Exercise:
From the entries below, transcribe exactly the lines between the line holding "[据【大纪元时报】02月12日讯，今年初" and the line holding "[彩福婚宴集团全线分店、海港", inclusive; skip all other lines.

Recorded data
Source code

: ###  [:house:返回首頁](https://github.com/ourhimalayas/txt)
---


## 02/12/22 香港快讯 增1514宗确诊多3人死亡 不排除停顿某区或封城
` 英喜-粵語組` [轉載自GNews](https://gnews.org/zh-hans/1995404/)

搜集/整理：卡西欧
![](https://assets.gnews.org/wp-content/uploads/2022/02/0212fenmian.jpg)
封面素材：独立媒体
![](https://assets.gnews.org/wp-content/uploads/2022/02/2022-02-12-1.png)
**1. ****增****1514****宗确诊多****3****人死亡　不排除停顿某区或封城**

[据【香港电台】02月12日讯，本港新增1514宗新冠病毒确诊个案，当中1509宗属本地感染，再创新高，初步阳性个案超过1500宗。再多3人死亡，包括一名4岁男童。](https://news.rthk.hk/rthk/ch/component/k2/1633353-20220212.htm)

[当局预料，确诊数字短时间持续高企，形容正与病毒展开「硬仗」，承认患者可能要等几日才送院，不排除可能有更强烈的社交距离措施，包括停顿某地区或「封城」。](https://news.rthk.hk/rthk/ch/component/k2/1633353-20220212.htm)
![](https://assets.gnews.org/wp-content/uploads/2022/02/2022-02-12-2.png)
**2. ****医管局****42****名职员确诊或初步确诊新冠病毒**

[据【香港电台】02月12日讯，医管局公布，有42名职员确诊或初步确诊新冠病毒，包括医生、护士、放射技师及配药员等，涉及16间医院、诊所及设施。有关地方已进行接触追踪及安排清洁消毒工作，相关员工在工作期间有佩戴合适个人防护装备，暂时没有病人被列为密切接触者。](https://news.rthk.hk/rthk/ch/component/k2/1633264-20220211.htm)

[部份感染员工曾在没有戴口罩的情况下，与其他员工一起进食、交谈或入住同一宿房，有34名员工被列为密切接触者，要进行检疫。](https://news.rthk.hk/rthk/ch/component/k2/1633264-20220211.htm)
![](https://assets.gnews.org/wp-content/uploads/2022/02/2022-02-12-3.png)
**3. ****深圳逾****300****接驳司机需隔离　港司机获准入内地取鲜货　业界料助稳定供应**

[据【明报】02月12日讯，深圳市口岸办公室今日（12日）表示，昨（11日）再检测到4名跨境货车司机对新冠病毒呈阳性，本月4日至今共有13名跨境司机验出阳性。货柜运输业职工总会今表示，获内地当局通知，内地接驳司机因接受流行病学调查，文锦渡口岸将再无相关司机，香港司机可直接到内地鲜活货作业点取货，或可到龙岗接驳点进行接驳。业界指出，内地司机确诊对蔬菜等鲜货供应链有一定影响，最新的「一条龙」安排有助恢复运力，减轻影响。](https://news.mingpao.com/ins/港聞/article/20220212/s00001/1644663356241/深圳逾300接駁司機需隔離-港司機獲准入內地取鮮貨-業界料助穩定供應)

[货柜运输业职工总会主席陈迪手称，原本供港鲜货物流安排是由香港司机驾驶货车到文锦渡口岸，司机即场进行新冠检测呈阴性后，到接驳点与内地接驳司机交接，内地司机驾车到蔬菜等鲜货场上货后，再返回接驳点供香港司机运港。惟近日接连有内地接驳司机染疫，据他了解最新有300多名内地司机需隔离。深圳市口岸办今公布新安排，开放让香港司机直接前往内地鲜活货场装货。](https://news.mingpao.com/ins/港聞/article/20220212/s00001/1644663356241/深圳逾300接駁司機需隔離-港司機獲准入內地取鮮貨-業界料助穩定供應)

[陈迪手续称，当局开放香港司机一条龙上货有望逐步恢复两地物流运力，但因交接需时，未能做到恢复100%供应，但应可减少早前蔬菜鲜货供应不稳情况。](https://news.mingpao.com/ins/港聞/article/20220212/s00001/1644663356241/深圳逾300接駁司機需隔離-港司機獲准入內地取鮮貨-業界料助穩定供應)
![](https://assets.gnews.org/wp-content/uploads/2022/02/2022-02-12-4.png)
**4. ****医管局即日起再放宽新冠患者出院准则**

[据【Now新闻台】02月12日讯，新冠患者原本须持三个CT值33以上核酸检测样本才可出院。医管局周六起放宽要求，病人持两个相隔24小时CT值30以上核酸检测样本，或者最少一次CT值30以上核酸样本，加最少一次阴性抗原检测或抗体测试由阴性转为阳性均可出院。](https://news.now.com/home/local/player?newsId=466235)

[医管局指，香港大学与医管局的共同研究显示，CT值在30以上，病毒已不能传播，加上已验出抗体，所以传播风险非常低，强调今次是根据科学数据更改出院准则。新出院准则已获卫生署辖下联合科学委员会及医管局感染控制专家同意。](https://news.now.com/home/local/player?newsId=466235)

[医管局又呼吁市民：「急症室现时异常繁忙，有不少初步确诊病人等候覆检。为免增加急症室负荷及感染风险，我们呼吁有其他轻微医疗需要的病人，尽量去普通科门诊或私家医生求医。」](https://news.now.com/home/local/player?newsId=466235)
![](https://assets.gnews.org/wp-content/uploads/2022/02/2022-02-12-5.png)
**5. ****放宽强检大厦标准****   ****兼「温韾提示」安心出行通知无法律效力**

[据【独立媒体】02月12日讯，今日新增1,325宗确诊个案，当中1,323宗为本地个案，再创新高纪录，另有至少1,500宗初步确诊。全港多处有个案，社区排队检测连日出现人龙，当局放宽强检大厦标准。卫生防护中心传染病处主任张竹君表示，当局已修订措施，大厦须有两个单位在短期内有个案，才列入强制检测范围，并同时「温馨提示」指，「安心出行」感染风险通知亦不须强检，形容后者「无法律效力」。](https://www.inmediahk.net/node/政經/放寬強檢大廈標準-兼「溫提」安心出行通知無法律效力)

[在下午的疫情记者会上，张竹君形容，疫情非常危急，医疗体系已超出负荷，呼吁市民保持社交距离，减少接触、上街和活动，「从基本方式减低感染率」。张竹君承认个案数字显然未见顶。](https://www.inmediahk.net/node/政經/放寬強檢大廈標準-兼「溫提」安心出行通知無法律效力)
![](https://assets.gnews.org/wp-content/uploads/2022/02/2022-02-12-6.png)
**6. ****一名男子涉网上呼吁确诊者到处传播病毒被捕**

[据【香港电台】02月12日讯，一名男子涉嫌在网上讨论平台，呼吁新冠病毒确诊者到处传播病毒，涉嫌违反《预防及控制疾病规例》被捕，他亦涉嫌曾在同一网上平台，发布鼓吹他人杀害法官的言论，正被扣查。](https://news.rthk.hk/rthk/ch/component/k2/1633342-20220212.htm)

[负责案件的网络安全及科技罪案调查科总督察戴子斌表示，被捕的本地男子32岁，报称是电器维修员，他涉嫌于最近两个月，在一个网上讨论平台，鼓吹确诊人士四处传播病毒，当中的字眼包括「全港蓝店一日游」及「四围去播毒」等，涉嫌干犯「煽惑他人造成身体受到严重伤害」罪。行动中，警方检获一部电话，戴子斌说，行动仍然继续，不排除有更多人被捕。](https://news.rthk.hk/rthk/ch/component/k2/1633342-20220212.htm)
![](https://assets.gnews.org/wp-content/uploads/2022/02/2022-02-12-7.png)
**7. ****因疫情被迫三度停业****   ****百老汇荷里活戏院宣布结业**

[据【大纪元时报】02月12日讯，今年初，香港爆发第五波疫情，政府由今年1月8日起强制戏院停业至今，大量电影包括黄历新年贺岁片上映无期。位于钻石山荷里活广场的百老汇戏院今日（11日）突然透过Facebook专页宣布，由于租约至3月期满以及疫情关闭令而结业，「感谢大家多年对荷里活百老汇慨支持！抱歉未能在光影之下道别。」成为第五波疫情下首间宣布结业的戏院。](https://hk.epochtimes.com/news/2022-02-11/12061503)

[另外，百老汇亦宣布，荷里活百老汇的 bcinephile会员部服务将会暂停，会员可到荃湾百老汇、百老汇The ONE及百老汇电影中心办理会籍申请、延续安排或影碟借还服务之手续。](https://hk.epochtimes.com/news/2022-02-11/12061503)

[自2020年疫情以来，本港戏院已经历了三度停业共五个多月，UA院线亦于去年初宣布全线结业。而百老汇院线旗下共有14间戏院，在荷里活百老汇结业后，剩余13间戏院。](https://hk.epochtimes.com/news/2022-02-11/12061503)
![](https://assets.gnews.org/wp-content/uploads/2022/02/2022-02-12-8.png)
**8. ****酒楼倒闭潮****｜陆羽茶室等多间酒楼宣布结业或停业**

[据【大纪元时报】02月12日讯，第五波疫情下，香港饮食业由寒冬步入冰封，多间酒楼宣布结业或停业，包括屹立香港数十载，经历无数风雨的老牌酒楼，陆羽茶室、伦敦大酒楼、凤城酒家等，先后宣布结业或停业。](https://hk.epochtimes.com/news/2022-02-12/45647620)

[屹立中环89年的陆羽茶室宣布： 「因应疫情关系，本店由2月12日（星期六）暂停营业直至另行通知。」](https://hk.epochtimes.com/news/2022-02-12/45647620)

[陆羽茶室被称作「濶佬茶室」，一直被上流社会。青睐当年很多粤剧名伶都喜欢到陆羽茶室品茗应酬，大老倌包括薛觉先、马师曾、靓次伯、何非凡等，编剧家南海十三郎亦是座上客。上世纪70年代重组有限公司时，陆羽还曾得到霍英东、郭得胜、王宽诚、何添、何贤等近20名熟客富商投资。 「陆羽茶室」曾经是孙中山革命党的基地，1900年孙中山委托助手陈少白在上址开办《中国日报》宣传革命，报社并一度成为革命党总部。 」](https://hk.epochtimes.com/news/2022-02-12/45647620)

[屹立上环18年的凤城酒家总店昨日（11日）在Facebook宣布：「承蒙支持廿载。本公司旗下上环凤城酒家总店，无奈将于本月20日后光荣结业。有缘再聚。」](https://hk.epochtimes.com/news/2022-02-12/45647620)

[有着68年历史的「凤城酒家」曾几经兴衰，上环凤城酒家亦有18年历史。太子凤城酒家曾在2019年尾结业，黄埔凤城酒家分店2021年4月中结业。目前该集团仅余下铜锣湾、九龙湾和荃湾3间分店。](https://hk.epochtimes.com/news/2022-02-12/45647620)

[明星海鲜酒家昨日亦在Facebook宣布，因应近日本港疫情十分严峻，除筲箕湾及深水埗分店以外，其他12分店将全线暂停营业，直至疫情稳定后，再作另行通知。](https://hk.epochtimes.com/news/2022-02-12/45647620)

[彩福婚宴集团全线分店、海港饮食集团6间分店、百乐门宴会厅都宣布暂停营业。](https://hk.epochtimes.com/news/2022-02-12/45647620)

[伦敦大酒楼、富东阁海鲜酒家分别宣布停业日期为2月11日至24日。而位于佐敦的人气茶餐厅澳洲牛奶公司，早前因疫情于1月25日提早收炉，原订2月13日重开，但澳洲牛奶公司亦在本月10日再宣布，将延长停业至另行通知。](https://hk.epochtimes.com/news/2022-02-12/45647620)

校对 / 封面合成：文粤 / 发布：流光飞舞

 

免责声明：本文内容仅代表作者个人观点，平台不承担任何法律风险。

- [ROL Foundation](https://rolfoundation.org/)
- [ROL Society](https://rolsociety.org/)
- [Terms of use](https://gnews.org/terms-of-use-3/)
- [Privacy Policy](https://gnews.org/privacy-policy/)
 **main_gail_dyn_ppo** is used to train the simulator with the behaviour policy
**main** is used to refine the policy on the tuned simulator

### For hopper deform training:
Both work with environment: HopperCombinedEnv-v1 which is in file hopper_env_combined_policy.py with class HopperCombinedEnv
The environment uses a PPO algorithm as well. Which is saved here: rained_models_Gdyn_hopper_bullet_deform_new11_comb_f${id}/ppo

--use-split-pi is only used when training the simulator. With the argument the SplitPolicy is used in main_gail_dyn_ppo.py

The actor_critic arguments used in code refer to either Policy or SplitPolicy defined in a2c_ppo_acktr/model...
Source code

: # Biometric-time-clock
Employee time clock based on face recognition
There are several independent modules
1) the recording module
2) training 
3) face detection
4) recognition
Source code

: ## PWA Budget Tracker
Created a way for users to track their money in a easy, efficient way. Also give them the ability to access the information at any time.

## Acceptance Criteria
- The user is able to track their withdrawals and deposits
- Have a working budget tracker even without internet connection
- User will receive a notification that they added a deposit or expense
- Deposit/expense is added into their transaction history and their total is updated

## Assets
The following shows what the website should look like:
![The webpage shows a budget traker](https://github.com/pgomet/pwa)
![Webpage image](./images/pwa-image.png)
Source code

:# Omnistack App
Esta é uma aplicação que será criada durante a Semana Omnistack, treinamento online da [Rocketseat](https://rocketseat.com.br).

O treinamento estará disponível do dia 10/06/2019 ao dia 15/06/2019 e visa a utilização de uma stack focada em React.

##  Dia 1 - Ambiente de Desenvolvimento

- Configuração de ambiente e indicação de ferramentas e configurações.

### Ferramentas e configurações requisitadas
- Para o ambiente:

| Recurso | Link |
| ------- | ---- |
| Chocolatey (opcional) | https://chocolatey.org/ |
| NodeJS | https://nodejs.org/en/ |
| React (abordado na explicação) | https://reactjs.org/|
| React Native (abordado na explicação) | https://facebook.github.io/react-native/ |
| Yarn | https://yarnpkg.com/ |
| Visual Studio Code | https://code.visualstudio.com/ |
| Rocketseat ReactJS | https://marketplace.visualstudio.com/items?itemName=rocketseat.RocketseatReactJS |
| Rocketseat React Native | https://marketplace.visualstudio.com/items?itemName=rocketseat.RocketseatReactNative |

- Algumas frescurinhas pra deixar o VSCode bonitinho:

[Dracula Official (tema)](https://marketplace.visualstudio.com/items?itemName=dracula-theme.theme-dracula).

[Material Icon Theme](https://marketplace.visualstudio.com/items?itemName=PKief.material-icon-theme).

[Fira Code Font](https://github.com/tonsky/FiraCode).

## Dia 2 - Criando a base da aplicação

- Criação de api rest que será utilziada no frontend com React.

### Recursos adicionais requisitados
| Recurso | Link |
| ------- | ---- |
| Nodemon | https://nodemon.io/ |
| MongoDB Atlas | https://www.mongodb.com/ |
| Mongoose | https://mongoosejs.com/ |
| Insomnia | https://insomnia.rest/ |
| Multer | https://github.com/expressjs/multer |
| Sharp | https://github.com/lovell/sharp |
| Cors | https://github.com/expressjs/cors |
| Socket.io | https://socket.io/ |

Answer box:
[据【大纪元时报】02月12日讯，今年初，香港爆发第五波疫情，政府由今年1月8日起强制戏院停业至今，大量电影包括黄历新年贺岁片上映无期。位于钻石山荷里活广场的百老汇戏院今日（11日）突然透过Facebook专页宣布，由于租约至3月期满以及疫情关闭令而结业，「感谢大家多年对荷里活百老汇慨支持！抱歉未能在光影之下道别。」成为第五波疫情下首间宣布结业的戏院。](https://hk.epochtimes.com/news/2022-02-11/12061503)

[另外，百老汇亦宣布，荷里活百老汇的 bcinephile会员部服务将会暂停，会员可到荃湾百老汇、百老汇The ONE及百老汇电影中心办理会籍申请、延续安排或影碟借还服务之手续。](https://hk.epochtimes.com/news/2022-02-11/12061503)

[自2020年疫情以来，本港戏院已经历了三度停业共五个多月，UA院线亦于去年初宣布全线结业。而百老汇院线旗下共有14间戏院，在荷里活百老汇结业后，剩余13间戏院。](https://hk.epochtimes.com/news/2022-02-11/12061503)
![](https://assets.gnews.org/wp-content/uploads/2022/02/2022-02-12-8.png)
**8. ****酒楼倒闭潮****｜陆羽茶室等多间酒楼宣布结业或停业**

[据【大纪元时报】02月12日讯，第五波疫情下，香港饮食业由寒冬步入冰封，多间酒楼宣布结业或停业，包括屹立香港数十载，经历无数风雨的老牌酒楼，陆羽茶室、伦敦大酒楼、凤城酒家等，先后宣布结业或停业。](https://hk.epochtimes.com/news/2022-02-12/45647620)

[屹立中环89年的陆羽茶室宣布： 「因应疫情关系，本店由2月12日（星期六）暂停营业直至另行通知。」](https://hk.epochtimes.com/news/2022-02-12/45647620)

[陆羽茶室被称作「濶佬茶室」，一直被上流社会。青睐当年很多粤剧名伶都喜欢到陆羽茶室品茗应酬，大老倌包括薛觉先、马师曾、靓次伯、何非凡等，编剧家南海十三郎亦是座上客。上世纪70年代重组有限公司时，陆羽还曾得到霍英东、郭得胜、王宽诚、何添、何贤等近20名熟客富商投资。 「陆羽茶室」曾经是孙中山革命党的基地，1900年孙中山委托助手陈少白在上址开办《中国日报》宣传革命，报社并一度成为革命党总部。 」](https://hk.epochtimes.com/news/2022-02-12/45647620)

[屹立上环18年的凤城酒家总店昨日（11日）在Facebook宣布：「承蒙支持廿载。本公司旗下上环凤城酒家总店，无奈将于本月20日后光荣结业。有缘再聚。」](https://hk.epochtimes.com/news/2022-02-12/45647620)

[有着68年历史的「凤城酒家」曾几经兴衰，上环凤城酒家亦有18年历史。太子凤城酒家曾在2019年尾结业，黄埔凤城酒家分店2021年4月中结业。目前该集团仅余下铜锣湾、九龙湾和荃湾3间分店。](https://hk.epochtimes.com/news/2022-02-12/45647620)

[明星海鲜酒家昨日亦在Facebook宣布，因应近日本港疫情十分严峻，除筲箕湾及深水埗分店以外，其他12分店将全线暂停营业，直至疫情稳定后，再作另行通知。](https://hk.epochtimes.com/news/2022-02-12/45647620)

[彩福婚宴集团全线分店、海港饮食集团6间分店、百乐门宴会厅都宣布暂停营业。](https://hk.epochtimes.com/news/2022-02-12/45647620)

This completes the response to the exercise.